Dataset records:
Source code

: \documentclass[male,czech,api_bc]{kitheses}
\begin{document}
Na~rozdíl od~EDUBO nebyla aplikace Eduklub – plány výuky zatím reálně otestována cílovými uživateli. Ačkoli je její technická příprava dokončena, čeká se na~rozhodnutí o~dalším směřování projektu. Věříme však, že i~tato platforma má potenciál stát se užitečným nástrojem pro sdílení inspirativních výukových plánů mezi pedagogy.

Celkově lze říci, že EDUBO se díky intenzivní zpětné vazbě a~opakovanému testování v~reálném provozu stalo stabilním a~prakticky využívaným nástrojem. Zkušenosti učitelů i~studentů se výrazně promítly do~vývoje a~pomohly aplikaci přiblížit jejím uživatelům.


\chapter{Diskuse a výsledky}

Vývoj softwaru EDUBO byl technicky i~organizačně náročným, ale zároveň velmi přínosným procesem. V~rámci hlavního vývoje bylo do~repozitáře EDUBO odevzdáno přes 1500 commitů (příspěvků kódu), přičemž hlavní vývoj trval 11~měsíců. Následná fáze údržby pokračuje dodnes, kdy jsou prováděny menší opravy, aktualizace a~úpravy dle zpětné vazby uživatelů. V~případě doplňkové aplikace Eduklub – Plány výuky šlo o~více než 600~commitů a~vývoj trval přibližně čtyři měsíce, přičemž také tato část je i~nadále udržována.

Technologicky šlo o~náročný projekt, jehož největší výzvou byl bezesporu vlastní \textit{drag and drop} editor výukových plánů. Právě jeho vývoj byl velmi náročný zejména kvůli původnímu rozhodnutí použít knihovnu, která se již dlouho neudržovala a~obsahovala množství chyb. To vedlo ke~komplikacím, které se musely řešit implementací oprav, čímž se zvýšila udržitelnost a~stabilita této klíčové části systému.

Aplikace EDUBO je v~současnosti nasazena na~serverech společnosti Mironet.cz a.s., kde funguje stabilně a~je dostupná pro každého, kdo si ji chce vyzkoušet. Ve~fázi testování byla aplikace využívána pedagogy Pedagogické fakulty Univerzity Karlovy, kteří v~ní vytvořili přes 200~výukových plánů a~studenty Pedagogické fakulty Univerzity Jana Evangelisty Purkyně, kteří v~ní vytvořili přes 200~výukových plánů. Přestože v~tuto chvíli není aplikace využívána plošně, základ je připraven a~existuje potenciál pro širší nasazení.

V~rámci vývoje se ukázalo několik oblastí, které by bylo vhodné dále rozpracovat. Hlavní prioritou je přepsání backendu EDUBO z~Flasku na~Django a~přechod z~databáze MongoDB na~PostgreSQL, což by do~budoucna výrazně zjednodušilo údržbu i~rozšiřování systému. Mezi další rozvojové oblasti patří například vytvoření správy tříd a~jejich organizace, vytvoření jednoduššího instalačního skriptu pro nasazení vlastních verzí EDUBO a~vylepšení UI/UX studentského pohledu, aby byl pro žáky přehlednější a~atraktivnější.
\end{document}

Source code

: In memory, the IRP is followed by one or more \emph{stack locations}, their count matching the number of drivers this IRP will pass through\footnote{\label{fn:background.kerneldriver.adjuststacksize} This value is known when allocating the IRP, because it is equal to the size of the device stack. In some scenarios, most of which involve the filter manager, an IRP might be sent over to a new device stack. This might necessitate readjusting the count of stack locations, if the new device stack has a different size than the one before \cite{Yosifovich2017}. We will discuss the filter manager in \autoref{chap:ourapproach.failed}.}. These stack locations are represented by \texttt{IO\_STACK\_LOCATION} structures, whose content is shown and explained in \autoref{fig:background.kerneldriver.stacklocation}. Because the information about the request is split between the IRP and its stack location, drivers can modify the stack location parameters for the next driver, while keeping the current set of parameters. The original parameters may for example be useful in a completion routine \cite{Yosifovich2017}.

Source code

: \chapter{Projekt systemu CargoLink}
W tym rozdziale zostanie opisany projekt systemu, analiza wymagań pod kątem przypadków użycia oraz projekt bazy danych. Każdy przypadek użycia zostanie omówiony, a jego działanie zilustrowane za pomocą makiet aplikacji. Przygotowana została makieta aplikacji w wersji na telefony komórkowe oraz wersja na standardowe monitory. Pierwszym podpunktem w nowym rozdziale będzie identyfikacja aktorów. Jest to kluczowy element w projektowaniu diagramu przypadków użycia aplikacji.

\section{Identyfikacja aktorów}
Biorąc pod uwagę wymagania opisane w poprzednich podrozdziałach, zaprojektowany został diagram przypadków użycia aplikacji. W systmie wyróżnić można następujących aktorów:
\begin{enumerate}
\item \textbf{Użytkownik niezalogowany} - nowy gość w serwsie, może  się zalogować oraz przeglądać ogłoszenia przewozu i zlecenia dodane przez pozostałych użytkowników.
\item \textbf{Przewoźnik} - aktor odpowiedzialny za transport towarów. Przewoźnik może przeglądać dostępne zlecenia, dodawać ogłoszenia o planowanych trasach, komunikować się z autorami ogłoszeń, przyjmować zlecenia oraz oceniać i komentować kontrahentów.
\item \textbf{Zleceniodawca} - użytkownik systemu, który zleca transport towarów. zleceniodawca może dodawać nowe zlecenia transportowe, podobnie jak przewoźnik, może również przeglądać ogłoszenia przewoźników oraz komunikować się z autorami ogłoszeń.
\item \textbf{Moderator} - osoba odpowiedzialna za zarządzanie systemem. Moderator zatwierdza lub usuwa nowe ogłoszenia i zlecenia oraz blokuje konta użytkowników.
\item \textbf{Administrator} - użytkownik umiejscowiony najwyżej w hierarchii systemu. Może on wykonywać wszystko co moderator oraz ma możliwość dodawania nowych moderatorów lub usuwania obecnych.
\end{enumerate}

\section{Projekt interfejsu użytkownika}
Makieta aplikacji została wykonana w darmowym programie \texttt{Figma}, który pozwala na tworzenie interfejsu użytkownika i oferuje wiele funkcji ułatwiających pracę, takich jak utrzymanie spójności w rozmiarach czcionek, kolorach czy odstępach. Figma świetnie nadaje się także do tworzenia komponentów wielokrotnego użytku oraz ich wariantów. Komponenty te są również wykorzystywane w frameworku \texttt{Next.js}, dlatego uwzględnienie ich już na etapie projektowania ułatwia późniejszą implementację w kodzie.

What to work on:
Retype the records above in full, matching each line exactly.

Result for this task:
Source code

: \documentclass[male,czech,api_bc]{kitheses}
\begin{document}
Na~rozdíl od~EDUBO nebyla aplikace Eduklub – plány výuky zatím reálně otestována cílovými uživateli. Ačkoli je její technická příprava dokončena, čeká se na~rozhodnutí o~dalším směřování projektu. Věříme však, že i~tato platforma má potenciál stát se užitečným nástrojem pro sdílení inspirativních výukových plánů mezi pedagogy.

Celkově lze říci, že EDUBO se díky intenzivní zpětné vazbě a~opakovanému testování v~reálném provozu stalo stabilním a~prakticky využívaným nástrojem. Zkušenosti učitelů i~studentů se výrazně promítly do~vývoje a~pomohly aplikaci přiblížit jejím uživatelům.


\chapter{Diskuse a výsledky}

Vývoj softwaru EDUBO byl technicky i~organizačně náročným, ale zároveň velmi přínosným procesem. V~rámci hlavního vývoje bylo do~repozitáře EDUBO odevzdáno přes 1500 commitů (příspěvků kódu), přičemž hlavní vývoj trval 11~měsíců. Následná fáze údržby pokračuje dodnes, kdy jsou prováděny menší opravy, aktualizace a~úpravy dle zpětné vazby uživatelů. V~případě doplňkové aplikace Eduklub – Plány výuky šlo o~více než 600~commitů a~vývoj trval přibližně čtyři měsíce, přičemž také tato část je i~nadále udržována.

Technologicky šlo o~náročný projekt, jehož největší výzvou byl bezesporu vlastní \textit{drag and drop} editor výukových plánů. Právě jeho vývoj byl velmi náročný zejména kvůli původnímu rozhodnutí použít knihovnu, která se již dlouho neudržovala a~obsahovala množství chyb. To vedlo ke~komplikacím, které se musely řešit implementací oprav, čímž se zvýšila udržitelnost a~stabilita této klíčové části systému.

Aplikace EDUBO je v~současnosti nasazena na~serverech společnosti Mironet.cz a.s., kde funguje stabilně a~je dostupná pro každého, kdo si ji chce vyzkoušet. Ve~fázi testování byla aplikace využívána pedagogy Pedagogické fakulty Univerzity Karlovy, kteří v~ní vytvořili přes 200~výukových plánů a~studenty Pedagogické fakulty Univerzity Jana Evangelisty Purkyně, kteří v~ní vytvořili přes 200~výukových plánů. Přestože v~tuto chvíli není aplikace využívána plošně, základ je připraven a~existuje potenciál pro širší nasazení.

V~rámci vývoje se ukázalo několik oblastí, které by bylo vhodné dále rozpracovat. Hlavní prioritou je přepsání backendu EDUBO z~Flasku na~Django a~přechod z~databáze MongoDB na~PostgreSQL, což by do~budoucna výrazně zjednodušilo údržbu i~rozšiřování systému. Mezi další rozvojové oblasti patří například vytvoření správy tříd a~jejich organizace, vytvoření jednoduššího instalačního skriptu pro nasazení vlastních verzí EDUBO a~vylepšení UI/UX studentského pohledu, aby byl pro žáky přehlednější a~atraktivnější.
\end{document}

Source code

: In memory, the IRP is followed by one or more \emph{stack locations}, their count matching the number of drivers this IRP will pass through\footnote{\label{fn:background.kerneldriver.adjuststacksize} This value is known when allocating the IRP, because it is equal to the size of the device stack. In some scenarios, most of which involve the filter manager, an IRP might be sent over to a new device stack. This might necessitate readjusting the count of stack locations, if the new device stack has a different size than the one before \cite{Yosifovich2017}. We will discuss the filter manager in \autoref{chap:ourapproach.failed}.}. These stack locations are represented by \texttt{IO\_STACK\_LOCATION} structures, whose content is shown and explained in \autoref{fig:background.kerneldriver.stacklocation}. Because the information about the request is split between the IRP and its stack location, drivers can modify the stack location parameters for the next driver, while keeping the current set of parameters. The original parameters may for example be useful in a completion routine \cite{Yosifovich2017}.

Source code

: \chapter{Projekt systemu CargoLink}
W tym rozdziale zostanie opisany projekt systemu, analiza wymagań pod kątem przypadków użycia oraz projekt bazy danych. Każdy przypadek użycia zostanie omówiony, a jego działanie zilustrowane za pomocą makiet aplikacji. Przygotowana została makieta aplikacji w wersji na telefony komórkowe oraz wersja na standardowe monitory. Pierwszym podpunktem w nowym rozdziale będzie identyfikacja aktorów. Jest to kluczowy element w projektowaniu diagramu przypadków użycia aplikacji.

\section{Identyfikacja aktorów}
Biorąc pod uwagę wymagania opisane w poprzednich podrozdziałach, zaprojektowany został diagram przypadków użycia aplikacji. W systmie wyróżnić można następujących aktorów:
\begin{enumerate}
\item \textbf{Użytkownik niezalogowany} - nowy gość w serwsie, może  się zalogować oraz przeglądać ogłoszenia przewozu i zlecenia dodane przez pozostałych użytkowników.
\item \textbf{Przewoźnik} - aktor odpowiedzialny za transport towarów. Przewoźnik może przeglądać dostępne zlecenia, dodawać ogłoszenia o planowanych trasach, komunikować się z autorami ogłoszeń, przyjmować zlecenia oraz oceniać i komentować kontrahentów.
\item \textbf{Zleceniodawca} - użytkownik systemu, który zleca transport towarów. zleceniodawca może dodawać nowe zlecenia transportowe, podobnie jak przewoźnik, może również przeglądać ogłoszenia przewoźników oraz komunikować się z autorami ogłoszeń.
\item \textbf{Moderator} - osoba odpowiedzialna za zarządzanie systemem. Moderator zatwierdza lub usuwa nowe ogłoszenia i zlecenia oraz blokuje konta użytkowników.
\item \textbf{Administrator} - użytkownik umiejscowiony najwyżej w hierarchii systemu. Może on wykonywać wszystko co moderator oraz ma możliwość dodawania nowych moderatorów lub usuwania obecnych.
\end{enumerate}

\section{Projekt interfejsu użytkownika}
Makieta aplikacji została wykonana w darmowym programie \texttt{Figma}, który pozwala na tworzenie interfejsu użytkownika i oferuje wiele funkcji ułatwiających pracę, takich jak utrzymanie spójności w rozmiarach czcionek, kolorach czy odstępach. Figma świetnie nadaje się także do tworzenia komponentów wielokrotnego użytku oraz ich wariantów. Komponenty te są również wykorzystywane w frameworku \texttt{Next.js}, dlatego uwzględnienie ich już na etapie projektowania ułatwia późniejszą implementację w kodzie.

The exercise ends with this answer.